Problem requirements:
Scan the entries for "people". Every line that holds it is to be copied.

Material provided:
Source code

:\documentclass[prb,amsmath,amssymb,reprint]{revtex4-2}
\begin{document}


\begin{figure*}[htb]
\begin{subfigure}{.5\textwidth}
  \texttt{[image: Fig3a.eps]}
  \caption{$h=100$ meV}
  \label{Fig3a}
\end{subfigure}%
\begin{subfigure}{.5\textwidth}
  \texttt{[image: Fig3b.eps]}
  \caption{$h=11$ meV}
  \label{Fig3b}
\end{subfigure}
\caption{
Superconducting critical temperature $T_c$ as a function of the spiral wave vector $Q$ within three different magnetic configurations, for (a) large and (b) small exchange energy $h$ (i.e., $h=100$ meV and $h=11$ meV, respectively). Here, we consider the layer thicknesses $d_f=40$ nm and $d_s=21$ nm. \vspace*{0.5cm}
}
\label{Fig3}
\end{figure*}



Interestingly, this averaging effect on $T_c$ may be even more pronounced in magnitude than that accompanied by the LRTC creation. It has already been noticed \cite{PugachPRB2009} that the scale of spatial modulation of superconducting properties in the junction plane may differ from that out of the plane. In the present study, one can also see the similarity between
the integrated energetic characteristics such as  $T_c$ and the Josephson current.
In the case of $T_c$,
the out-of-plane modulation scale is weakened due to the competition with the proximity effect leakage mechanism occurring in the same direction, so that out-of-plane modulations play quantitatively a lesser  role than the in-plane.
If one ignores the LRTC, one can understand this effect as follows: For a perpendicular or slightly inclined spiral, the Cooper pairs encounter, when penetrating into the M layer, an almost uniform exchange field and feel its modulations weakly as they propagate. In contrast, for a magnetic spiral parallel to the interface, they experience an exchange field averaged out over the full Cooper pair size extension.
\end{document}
...
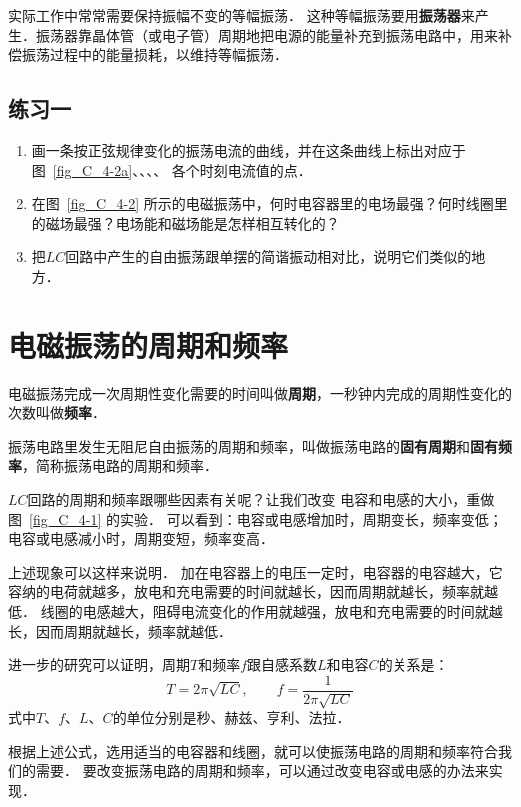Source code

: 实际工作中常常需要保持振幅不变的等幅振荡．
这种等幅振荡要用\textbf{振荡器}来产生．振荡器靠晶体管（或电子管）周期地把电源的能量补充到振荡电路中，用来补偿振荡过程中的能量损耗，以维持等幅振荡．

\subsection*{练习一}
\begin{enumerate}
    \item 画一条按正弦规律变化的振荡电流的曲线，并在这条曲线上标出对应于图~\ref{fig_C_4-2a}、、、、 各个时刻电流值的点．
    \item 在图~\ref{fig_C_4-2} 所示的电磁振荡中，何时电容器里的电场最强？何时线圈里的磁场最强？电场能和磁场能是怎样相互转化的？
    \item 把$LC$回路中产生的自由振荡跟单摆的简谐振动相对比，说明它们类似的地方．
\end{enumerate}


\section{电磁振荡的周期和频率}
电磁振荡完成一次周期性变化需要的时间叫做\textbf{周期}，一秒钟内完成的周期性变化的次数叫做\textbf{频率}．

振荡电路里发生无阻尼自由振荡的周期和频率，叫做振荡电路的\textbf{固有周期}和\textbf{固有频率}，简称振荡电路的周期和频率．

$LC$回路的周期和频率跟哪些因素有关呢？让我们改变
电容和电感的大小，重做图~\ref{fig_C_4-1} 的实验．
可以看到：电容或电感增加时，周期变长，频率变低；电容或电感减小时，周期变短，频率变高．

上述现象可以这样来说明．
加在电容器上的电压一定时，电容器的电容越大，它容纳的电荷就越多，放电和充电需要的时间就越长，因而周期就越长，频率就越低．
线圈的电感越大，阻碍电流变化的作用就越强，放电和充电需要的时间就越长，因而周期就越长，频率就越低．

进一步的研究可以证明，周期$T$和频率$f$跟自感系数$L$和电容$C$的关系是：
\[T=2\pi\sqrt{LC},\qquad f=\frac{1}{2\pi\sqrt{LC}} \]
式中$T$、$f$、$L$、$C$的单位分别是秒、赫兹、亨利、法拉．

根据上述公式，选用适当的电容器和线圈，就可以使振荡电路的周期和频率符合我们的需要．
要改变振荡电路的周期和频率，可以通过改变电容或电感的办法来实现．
* * *
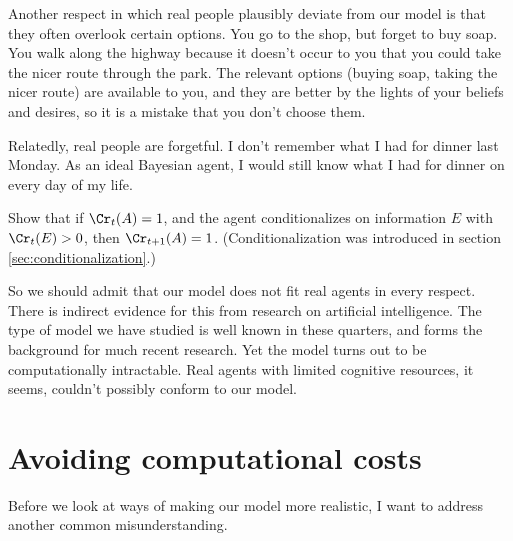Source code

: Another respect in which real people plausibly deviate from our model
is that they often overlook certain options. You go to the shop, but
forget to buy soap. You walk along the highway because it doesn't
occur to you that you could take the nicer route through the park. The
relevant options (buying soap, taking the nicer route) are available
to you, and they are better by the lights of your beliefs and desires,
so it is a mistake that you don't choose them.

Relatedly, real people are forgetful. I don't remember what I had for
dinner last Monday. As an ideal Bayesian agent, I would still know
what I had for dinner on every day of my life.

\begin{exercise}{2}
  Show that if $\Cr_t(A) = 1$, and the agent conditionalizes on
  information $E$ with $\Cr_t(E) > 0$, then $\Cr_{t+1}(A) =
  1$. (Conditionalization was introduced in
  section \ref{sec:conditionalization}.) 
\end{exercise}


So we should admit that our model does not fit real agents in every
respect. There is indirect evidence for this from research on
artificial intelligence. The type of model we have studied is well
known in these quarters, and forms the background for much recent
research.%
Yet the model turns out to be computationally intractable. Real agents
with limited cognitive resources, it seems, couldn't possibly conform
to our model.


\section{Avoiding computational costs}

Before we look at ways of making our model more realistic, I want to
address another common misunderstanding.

Written answer:
: Another respect in which real people plausibly deviate from our model
Relatedly, real people are forgetful. I don't remember what I had for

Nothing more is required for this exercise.